FINANCE Minister Michael Noonan admitted that the economy will expand less than he forecast in December's Budget but insisted it remains on track to produce jobs and meet European Union debt targets.
Mr Noonan said gross domestic product will now increase by 1.3pc this year instead of the 1.5pc forecast in December, as exports slow more than previously expected due to the European slowdown and the end of patents for some blockbuster drugs made here.
Despite this downward revision, Mr Noonan still expects unemployment to fall and employment to rise this year.
The finance minister added that bank stress tests will probably happen later this year – a deadline that the banks have been resisting. "The origin of the Irish crisis was the banking collapse so it would be unreasonable to expect a full exit without a last scrutiny," he said.

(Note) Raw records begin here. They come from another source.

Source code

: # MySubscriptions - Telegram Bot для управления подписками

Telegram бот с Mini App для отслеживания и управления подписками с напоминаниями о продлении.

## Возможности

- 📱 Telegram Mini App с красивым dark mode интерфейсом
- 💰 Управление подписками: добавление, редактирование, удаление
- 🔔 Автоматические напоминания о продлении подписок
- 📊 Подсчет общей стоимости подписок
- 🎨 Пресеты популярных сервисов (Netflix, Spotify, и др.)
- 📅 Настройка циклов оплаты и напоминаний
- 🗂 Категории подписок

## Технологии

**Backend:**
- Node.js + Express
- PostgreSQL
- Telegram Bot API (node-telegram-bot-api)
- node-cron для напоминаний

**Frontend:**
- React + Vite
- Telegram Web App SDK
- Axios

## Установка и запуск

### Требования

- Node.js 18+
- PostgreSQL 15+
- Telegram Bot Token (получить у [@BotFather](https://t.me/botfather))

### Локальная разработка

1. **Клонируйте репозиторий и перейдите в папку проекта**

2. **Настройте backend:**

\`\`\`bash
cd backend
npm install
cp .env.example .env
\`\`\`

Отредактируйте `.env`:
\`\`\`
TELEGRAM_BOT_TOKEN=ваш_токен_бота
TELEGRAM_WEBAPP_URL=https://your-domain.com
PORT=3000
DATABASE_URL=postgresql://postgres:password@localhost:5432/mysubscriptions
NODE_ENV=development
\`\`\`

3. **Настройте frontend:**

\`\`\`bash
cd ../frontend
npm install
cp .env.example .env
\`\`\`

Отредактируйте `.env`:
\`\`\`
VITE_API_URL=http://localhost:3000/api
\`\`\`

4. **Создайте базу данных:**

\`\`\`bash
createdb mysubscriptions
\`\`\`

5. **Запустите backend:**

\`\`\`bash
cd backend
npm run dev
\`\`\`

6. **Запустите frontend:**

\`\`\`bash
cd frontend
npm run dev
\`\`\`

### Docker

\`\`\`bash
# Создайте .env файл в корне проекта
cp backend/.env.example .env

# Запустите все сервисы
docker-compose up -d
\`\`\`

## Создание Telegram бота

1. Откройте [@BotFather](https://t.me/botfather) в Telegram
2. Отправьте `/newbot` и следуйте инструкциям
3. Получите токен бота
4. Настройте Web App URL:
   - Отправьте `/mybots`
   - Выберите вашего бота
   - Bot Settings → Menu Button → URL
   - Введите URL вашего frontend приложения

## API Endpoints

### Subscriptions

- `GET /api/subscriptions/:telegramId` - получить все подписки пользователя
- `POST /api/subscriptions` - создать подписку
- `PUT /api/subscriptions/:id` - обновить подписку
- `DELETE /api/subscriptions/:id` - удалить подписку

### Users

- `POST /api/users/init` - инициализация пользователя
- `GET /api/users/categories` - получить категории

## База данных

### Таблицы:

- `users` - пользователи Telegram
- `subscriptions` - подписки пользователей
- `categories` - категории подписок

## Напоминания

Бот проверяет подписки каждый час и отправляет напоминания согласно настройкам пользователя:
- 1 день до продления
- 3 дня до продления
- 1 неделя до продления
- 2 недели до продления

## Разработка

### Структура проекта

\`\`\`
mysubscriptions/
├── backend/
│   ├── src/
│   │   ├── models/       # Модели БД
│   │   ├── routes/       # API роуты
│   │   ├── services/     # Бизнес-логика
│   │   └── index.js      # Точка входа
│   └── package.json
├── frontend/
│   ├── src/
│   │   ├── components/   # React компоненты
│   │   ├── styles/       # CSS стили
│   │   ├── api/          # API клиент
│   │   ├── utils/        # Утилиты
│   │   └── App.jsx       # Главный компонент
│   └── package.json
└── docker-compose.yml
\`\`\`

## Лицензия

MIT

Mr Noonan added the Government will stick to its budget targets for the year but added that he hopes some financial flexibility may emerge "as the year goes by". He signalled that any extra cash, which could be €1bn from 2014, will be used to boost capital spending rather than cutting taxes.
"It seems to me that it's much smarter to use a lot of this, if we're going to use it, on capital rather than current," Mr Noonan told the Oireachtas Finance Committee.
"But I'm not sure whether we should press on with the adjustment next year and do something later. It would depend on the way the year develops, and how we use it best to restore the economy and grow the economy."
The comments came as Communications Minister Pat Rabbitte said: "The mooted privatisation of Coillte looks more unlikely every day."
It leaves privatisation of Bord Gais Energy and ESB's sale of two power-stations in the UK and Spain as the main assets to be sold under the New Era scheme to raise €3bn.
The Government seems on target to bring the budget deficit to below 3pc by 2015 with fewer privatisations.
It beat last year's target and yesterday forecast a deficit of 2.2pc by 2015 under the current austerity plan.
That could, in theory, give the Government some leeway in its budgetary plans, although any let-up would likely have to be signed off by the troika.
Key conclusions from the government review include:
• Government debt-to-GDP ratio is to peak at 123pc this year and begin declining next year.
• Government consumption is set to fall by 2.1pc with investment spending set to increase 3.7pc.
• Import growth has been revised down to 1.8pc.
• Employment growth of 0.4pc projected this year, with an average unemployment rate of 14pc this year.
• Exchequer deficit is expected to be €11.2bn this year, with underlying government deficit expected to be 7.4pc of GDP.